The Resurrection Changes Everything

I’m of the opinion that great quotes on the resurrection are never out of season. This one comes from G. K. Chesterton’s The Everlasting Man, as taken from The Collected Works of G. K. Chesterton (Ignatius; 1986), 2:344–5:

They took the body down from the cross and one of the few rich men among the first Christians obtained permission to bury it in a rock tomb in his garden; the Romans setting a military guard lest there should be some riot and attempt to recover the body. There was once more a natural symbolism in these natural proceedings; it was well that the tomb should be sealed with all the secrecy of ancient eastern sepulture [burial] and guarded by the authority of the Caesars.
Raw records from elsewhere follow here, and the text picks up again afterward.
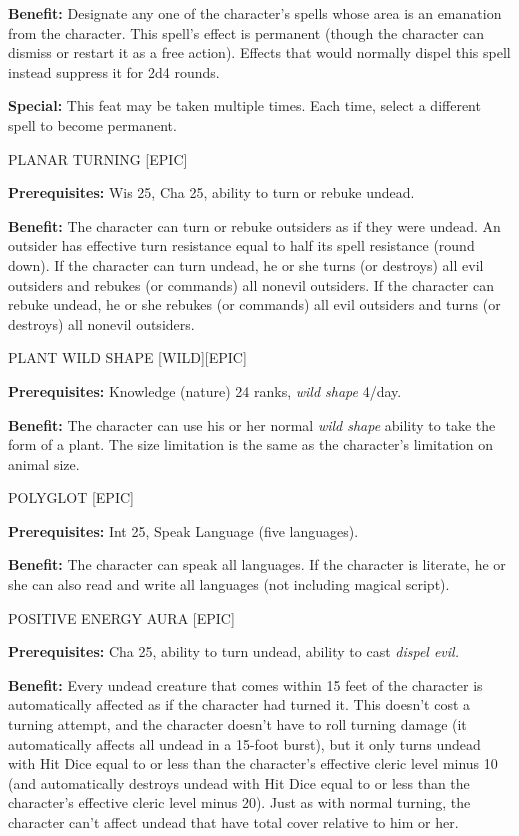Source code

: \documentclass{article}
\begin{document}
\textbf{Benefit:} Designate any one of the character's spells whose area is an 
emanation from the character. This spell's effect is permanent (though the character 
can dismiss or restart it as a free action). Effects that would normally dispel 
this spell instead suppress it for 2d4 rounds. 

\textbf{Special:} This feat may be taken multiple times. Each time, select a different 
spell to become permanent. 

\vspace{12pt}
PLANAR TURNING [EPIC] 

\textbf{Prerequisites:} Wis 25, Cha 25, ability to turn or rebuke undead. 

\textbf{Benefit:} The character can turn or rebuke outsiders as if they were undead. 
An outsider has effective turn resistance equal to half its spell resistance (round 
down). If the character can turn undead, he or she turns (or destroys) all evil 
outsiders and rebukes (or commands) all nonevil outsiders. If the character can 
rebuke undead, he or she rebukes (or commands) all evil outsiders and turns (or 
destroys) all nonevil outsiders. 

\vspace{12pt}
PLANT WILD SHAPE [WILD][EPIC]

\textbf{Prerequisites:} Knowledge (nature) 24 ranks, \textit{wild shape }4/day. 

\textbf{Benefit:} The character can use his or her normal \textit{wild shape }ability 
to take the form of a plant. The size limitation is the same as the character's 
limitation on animal size. 

\vspace{12pt}
POLYGLOT [EPIC] 

\textbf{Prerequisites:} Int 25, Speak Language (five languages). 

\textbf{Benefit:} The character can speak all languages. If the character is literate, 
he or she can also read and write all languages (not including magical script). 

\vspace{12pt}
POSITIVE ENERGY AURA [EPIC] 

\textbf{Prerequisites:} Cha 25, ability to turn undead, ability to cast \textit{dispel 
evil. }

\textbf{Benefit:} Every undead creature that comes within 15 feet of the character 
is automatically affected as if the character had turned it. This doesn't cost 
a turning attempt, and the character doesn't have to roll turning damage (it automatically 
affects all undead in a 15-foot burst), but it only turns undead with Hit Dice 
equal to or less than the character's effective cleric level minus 10 (and automatically 
destroys undead with Hit Dice equal to or less than the character's effective cleric 
level minus 20). Just as with normal turning, the character can't affect undead 
that have total cover relative to him or her. 
\end{document}
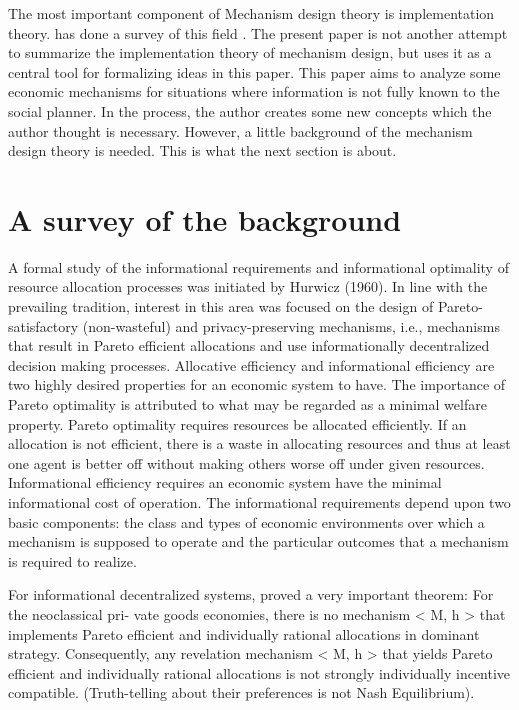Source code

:  The most important
component of Mechanism design theory is implementation
theory. \parencite{Liang2010} has done a survey of this field
.  The present paper is not another attempt to summarize the
implementation theory of mechanism design, but uses it as  a central tool for formalizing ideas
in this paper. This paper aims  to analyze some
economic mechanisms for situations where information  is not
fully known to the social planner. In the process, the author creates some new
concepts which the author thought is necessary. However, a little
background of the mechanism design theory is needed. This is what the next
section is about.

\section{A survey of the background}

A formal study of the informational requirements and informational optimality of resource
allocation processes was initiated by Hurwicz (1960).  In line with the prevailing tradition, interest in this area was focused
on the design of Pareto-satisfactory (non-wasteful) and privacy-preserving mechanisms, i.e.,
mechanisms that result in Pareto efficient allocations and use informationally decentralized
decision making processes.  Allocative efficiency and informational efficiency are two highly
desired properties for an economic system to have.  The importance of Pareto optimality is
attributed to what may be regarded as a minimal welfare property. Pareto optimality requires
resources be allocated efficiently. If an allocation is not efficient, there is a waste in allocating
resources and thus at least one agent is better off without making others worse off under given
resources. Informational efficiency requires an economic system have the minimal informational
cost of operation. The informational requirements depend upon two basic components: the class
and types of economic environments over which a mechanism is supposed to operate and the
particular outcomes that a mechanism is required to realize.

For informational decentralized systems, \parencite{Hurwicz1972}
proved a very important theorem: For the neoclassical pri-
vate goods economies, there is no mechanism < M, h > that implements Pareto efficient
and individually rational allocations in dominant strategy. Consequently, any revelation
mechanism < M, h > that yields Pareto efficient and individually rational allocations is
not strongly individually incentive compatible. (Truth-telling about their preferences is not
Nash Equilibrium).

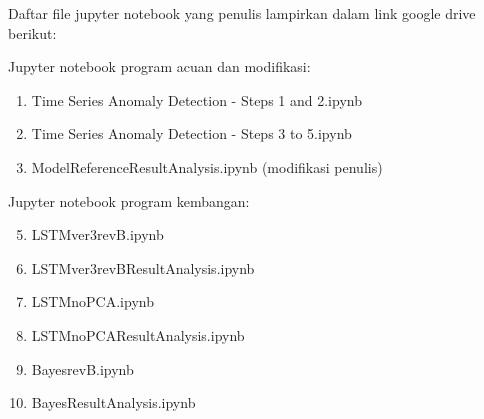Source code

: \documentclass[12pt, a4paper, onecolumn, oneside, final]{report}
\begin{document}
    Daftar file jupyter notebook yang penulis lampirkan dalam link google drive berikut:

    Jupyter notebook program acuan dan modifikasi:
    \begin{enumerate}[label=\textbf{L.\arabic*}]
        \item Time Series Anomaly Detection -  Steps 1 and 2.ipynb
        \item Time Series Anomaly Detection - Steps 3 to 5.ipynb
        \item Model\textunderscore Reference\textunderscore Result\textunderscore Analysis.ipynb (modifikasi penulis) \label{refmodified_ipynb}
    \end{enumerate}

    Jupyter notebook program kembangan:
    \begin{enumerate}[label=\textbf{L.\arabic*}]
        \setcounter{enumi}{4}
        \item LSTM\textunderscore ver3\textunderscore revB.ipynb \label{lstm_pca_ipynb}
        \item LSTM\textunderscore ver3\textunderscore revB\textunderscore Result\textunderscore Analysis.ipynb \label{lstm_pca_res_ipynb}
        \item LSTM\textunderscore noPCA.ipynb \label{lstm_nopca_ipynb}
        \item LSTM\textunderscore noPCA\textunderscore Result\textunderscore Analysis.ipynb \label{lstm_pca_res_ipynb}
        \item Bayes\textunderscore revB.ipynb \label{bayes_ipynb}
        \item Bayes\textunderscore Result\textunderscore Analysis.ipynb \label{lstm_pca_res_ipynb}
    \end{enumerate}


\end{document}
For in that second cavern the whole of that great and glorious humanity which we call antiquity was gathered up and covered over; and in that place it was buried. It was the end of a very great thing called human history; the history that was merely human. The mythologies and the philosophies were buried there, the gods and the heroes and the sages. In the great Roman phrase, they had lived. But as they could only live, so they could only die; and they were dead.
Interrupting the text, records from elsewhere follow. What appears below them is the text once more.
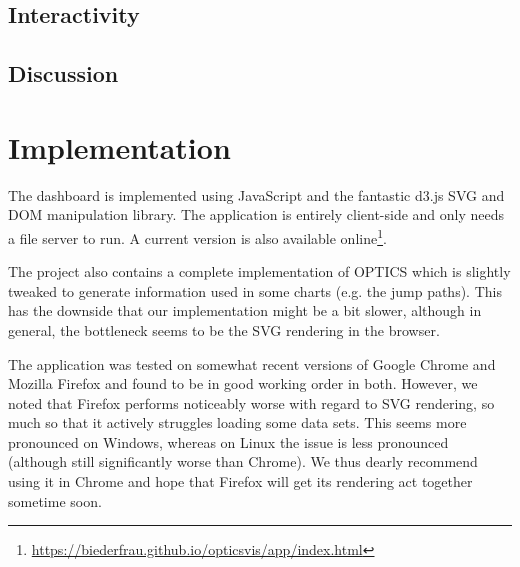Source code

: \documentclass{vgtc}                          %
\begin{document}
\subsection{Interactivity}

\subsection{Discussion}



\section{Implementation} %

The dashboard is implemented using JavaScript and the fantastic d3.js SVG and DOM
manipulation library. The application is entirely client-side and only needs a
file server to run. A current version is also available
online\footnote{\url{https://biederfrau.github.io/opticsvis/app/index.html}}.

The project also contains a complete implementation of OPTICS which is slightly tweaked to
generate information used in some charts (e.g. the jump paths). This has the downside
that our implementation might be a bit slower, although in general, the bottleneck seems
to be the SVG rendering in the browser.

The application was tested on somewhat recent versions of Google Chrome and Mozilla Firefox
and found to be in good working order in both. However, we noted that Firefox performs noticeably
worse with regard to SVG rendering, so much so that it actively struggles loading
some data sets. This seems more pronounced on Windows, whereas on Linux the issue is less pronounced
(although still significantly worse than Chrome). We thus dearly recommend using it in
Chrome and hope that Firefox will get its rendering act together sometime soon.
\end{document}
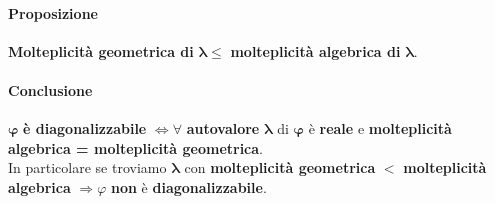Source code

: \documentclass[a4paper, 12pt]{report}
\begin{document}
                    \paragraph{Proposizione} \textbf{Molteplicità geometrica di} $\boldsymbol{\lambda \leq}$ \textbf{molteplicità algebrica di} $\boldsymbol{\lambda}$.
                    \paragraph{Conclusione} $\boldsymbol{\varphi}$ \textbf{è diagonalizzabile} $\boldsymbol{\Leftrightarrow \forall}$ \textbf{autovalore} $\boldsymbol{\lambda}$ di $\boldsymbol{\varphi}$ è \textbf{reale} e \textbf{molteplicità algebrica = molteplicità geometrica}.\\[10px]
                    In particolare se troviamo $\boldsymbol{\lambda}$ con \textbf{molteplicità geometrica} $\boldsymbol{<}$ \textbf{molteplicità algebrica} $\Rightarrow \varphi$ \textbf{non} è \textbf{diagonalizzabile}.
\end{document}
On the third day the friends of Christ coming at daybreak to the place found the grave empty and the stone rolled away. In varying ways they realized the new wonder; but even they hardly realised that the world had died in the night. What they were looking at was the first day of a new creation, with a new heaven and a new earth; and in a semblance of the gardener God walked again in the garden, in the cool not of the evening but the dawn.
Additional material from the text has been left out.